[DATA EXTRACT — start]

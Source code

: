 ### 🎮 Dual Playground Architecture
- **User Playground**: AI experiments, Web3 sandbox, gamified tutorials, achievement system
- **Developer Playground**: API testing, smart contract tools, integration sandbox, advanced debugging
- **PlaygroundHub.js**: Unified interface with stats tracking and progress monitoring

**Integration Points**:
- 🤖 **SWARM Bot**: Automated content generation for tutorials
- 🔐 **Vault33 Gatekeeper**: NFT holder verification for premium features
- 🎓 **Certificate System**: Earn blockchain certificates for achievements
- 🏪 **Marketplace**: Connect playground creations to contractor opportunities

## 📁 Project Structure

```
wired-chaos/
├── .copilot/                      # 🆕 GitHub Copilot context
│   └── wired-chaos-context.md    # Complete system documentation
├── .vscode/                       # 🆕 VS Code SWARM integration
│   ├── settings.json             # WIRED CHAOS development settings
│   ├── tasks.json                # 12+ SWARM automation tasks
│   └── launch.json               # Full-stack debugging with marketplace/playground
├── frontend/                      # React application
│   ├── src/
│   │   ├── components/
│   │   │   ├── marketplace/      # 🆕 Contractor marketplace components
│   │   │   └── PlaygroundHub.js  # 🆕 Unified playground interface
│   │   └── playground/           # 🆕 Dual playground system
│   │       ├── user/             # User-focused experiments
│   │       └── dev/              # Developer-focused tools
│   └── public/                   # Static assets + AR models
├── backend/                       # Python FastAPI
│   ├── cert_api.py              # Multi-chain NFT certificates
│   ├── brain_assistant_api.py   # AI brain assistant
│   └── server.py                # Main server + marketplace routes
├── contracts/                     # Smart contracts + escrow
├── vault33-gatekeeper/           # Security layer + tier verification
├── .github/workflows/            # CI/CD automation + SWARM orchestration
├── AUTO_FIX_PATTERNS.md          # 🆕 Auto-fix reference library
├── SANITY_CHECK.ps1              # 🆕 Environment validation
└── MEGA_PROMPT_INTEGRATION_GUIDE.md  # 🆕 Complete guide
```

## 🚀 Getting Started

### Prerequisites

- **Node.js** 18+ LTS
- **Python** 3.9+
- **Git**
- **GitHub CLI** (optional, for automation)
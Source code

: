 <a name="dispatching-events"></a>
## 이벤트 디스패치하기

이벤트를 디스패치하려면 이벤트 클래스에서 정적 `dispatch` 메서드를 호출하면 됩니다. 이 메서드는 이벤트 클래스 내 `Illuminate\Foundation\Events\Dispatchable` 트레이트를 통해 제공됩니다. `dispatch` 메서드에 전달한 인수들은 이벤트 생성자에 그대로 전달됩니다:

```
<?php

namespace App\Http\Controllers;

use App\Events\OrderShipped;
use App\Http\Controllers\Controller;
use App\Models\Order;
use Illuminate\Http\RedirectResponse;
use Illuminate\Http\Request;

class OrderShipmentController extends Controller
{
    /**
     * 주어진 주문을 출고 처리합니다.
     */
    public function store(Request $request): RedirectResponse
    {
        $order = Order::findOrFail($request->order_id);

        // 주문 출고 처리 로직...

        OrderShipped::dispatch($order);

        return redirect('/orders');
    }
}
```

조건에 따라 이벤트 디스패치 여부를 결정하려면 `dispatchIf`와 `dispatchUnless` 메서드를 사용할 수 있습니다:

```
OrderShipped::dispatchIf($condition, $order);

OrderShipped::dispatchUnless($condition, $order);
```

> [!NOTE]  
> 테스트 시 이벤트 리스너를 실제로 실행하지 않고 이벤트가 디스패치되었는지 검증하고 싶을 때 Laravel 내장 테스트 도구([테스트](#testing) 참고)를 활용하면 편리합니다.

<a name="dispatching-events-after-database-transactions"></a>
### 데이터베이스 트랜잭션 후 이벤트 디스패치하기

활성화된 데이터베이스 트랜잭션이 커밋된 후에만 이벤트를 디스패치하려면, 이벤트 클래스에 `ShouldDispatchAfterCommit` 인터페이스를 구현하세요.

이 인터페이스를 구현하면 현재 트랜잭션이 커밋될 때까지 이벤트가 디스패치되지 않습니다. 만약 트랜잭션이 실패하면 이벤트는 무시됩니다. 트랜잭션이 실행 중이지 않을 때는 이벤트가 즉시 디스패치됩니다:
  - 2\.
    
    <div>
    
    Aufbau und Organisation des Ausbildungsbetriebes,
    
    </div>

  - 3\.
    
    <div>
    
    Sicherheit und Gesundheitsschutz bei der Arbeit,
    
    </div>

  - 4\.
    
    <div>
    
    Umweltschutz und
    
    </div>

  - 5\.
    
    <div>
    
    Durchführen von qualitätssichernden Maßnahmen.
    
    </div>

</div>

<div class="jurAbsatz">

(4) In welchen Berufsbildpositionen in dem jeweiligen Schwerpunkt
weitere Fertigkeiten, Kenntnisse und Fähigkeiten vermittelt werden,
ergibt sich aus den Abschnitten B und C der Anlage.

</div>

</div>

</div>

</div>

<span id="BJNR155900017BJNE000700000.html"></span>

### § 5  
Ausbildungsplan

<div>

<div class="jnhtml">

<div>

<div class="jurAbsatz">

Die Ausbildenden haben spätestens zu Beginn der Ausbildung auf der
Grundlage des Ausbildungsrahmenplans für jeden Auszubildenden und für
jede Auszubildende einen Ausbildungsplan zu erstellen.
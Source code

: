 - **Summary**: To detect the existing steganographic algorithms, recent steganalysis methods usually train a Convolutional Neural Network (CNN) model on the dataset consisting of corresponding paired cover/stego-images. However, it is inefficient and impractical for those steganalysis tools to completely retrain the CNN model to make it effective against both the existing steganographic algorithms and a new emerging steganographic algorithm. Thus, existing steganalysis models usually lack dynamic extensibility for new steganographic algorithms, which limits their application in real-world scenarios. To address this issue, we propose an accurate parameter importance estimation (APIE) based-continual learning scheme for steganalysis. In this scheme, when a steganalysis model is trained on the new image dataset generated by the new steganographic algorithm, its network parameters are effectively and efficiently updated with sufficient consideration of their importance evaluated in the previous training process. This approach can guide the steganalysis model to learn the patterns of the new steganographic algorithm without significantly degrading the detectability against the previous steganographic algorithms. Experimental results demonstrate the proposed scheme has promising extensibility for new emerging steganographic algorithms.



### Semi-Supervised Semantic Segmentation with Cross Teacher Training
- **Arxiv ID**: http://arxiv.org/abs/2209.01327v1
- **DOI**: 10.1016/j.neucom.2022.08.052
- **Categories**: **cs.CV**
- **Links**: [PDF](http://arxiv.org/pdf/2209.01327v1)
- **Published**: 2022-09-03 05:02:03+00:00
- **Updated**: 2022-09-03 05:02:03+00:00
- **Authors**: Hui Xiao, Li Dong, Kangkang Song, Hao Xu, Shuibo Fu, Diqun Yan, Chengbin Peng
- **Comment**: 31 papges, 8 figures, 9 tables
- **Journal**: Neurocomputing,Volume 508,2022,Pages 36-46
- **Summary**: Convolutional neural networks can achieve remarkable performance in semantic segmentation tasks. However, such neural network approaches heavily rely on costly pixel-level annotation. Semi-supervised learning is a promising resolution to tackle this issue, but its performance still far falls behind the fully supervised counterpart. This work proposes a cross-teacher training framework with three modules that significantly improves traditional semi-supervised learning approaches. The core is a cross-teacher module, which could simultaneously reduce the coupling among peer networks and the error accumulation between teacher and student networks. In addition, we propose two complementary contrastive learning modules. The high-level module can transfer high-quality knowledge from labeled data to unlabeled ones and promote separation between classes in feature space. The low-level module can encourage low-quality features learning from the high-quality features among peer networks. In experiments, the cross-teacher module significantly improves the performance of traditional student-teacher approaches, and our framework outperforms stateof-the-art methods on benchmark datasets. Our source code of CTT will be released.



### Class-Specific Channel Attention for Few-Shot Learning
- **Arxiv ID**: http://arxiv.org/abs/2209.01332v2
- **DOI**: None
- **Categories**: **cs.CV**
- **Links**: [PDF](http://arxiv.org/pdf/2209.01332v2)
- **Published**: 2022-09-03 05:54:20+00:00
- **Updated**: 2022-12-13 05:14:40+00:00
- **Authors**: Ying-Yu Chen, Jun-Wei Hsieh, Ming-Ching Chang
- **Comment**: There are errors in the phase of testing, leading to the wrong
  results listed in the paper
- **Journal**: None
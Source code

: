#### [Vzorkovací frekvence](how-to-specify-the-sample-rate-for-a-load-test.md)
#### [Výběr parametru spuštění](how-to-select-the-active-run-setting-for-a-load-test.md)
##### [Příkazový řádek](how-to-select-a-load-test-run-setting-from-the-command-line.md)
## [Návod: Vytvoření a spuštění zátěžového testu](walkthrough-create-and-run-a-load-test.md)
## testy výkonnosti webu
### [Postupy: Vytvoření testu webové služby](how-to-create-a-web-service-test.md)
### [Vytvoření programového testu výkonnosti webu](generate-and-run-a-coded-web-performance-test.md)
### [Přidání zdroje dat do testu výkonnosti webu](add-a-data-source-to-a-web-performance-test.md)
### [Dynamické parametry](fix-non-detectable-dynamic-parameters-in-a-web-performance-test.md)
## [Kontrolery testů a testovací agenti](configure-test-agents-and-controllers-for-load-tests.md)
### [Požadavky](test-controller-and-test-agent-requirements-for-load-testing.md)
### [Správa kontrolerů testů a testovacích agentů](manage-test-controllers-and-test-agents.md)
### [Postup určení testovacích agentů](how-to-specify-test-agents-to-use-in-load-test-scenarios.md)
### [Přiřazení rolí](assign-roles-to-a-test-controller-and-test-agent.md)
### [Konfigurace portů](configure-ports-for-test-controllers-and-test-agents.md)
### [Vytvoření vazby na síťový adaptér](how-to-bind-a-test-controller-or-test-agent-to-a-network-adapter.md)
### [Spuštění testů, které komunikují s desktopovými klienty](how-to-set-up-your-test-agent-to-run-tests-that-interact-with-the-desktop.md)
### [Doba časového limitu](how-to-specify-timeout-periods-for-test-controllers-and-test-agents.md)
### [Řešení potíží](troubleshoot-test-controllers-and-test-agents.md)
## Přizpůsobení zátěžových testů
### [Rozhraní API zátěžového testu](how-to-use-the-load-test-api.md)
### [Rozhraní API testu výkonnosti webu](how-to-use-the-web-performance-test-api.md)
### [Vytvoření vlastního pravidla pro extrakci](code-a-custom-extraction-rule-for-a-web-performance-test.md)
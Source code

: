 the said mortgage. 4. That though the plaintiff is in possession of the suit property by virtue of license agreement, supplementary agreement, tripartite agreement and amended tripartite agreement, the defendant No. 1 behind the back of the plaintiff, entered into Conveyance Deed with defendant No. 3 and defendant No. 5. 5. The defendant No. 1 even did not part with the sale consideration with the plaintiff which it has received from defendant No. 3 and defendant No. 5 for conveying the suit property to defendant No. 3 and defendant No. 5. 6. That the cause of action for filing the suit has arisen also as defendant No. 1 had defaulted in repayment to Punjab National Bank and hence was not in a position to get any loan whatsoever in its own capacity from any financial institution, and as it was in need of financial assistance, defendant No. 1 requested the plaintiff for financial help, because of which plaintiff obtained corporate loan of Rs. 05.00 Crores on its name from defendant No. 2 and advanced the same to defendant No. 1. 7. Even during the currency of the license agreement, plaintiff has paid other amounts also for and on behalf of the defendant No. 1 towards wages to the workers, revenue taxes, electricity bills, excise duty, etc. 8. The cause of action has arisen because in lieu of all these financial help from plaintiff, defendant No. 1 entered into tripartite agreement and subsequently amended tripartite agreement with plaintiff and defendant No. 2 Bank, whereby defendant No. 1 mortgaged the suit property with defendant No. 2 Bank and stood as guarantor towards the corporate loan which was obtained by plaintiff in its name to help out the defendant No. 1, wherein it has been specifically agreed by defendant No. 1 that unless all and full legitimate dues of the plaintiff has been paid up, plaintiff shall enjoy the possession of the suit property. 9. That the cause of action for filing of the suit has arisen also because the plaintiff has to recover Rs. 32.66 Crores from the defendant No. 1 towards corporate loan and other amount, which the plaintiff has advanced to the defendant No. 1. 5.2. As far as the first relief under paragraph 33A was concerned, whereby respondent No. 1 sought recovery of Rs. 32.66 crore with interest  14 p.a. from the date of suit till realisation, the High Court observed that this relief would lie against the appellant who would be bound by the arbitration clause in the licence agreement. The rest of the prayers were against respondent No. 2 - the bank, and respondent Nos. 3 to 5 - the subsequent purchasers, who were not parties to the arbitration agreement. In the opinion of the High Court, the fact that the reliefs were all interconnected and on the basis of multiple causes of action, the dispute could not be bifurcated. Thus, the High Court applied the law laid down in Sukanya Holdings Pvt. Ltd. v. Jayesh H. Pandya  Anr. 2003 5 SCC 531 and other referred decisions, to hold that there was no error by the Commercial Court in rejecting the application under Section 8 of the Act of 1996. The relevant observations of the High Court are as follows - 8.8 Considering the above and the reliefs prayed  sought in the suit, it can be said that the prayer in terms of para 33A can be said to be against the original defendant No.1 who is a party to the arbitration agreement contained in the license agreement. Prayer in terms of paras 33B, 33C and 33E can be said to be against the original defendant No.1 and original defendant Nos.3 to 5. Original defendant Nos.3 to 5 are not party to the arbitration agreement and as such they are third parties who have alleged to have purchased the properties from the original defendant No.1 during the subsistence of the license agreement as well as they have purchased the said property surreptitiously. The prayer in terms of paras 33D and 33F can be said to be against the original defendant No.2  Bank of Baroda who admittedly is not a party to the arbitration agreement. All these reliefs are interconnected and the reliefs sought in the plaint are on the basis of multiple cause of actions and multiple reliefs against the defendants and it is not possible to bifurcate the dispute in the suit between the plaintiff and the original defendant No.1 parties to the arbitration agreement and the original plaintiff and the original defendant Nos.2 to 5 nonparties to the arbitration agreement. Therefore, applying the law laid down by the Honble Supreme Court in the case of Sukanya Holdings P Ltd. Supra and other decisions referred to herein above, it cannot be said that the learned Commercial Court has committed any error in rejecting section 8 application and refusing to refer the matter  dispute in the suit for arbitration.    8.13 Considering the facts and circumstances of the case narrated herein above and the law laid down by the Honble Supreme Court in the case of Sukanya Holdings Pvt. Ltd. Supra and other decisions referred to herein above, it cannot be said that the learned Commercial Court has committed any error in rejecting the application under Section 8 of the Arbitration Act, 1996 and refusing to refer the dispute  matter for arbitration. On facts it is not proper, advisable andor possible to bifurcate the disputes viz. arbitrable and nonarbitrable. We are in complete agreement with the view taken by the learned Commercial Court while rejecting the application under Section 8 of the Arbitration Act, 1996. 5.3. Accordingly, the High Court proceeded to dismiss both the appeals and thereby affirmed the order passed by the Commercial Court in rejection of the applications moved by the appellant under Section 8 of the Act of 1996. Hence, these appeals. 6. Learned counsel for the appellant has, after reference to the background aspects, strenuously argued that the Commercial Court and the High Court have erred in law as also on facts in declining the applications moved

[DATA EXTRACT — finish]

WHAT THE EXERCISE ASKS
Report every line containing the word "PlaygroundHub" from the listing above.

THE COMPLETED TASK
- **PlaygroundHub.js**: Unified interface with stats tracking and progress monitoring
│   │   │   └── PlaygroundHub.js  # 🆕 Unified playground interface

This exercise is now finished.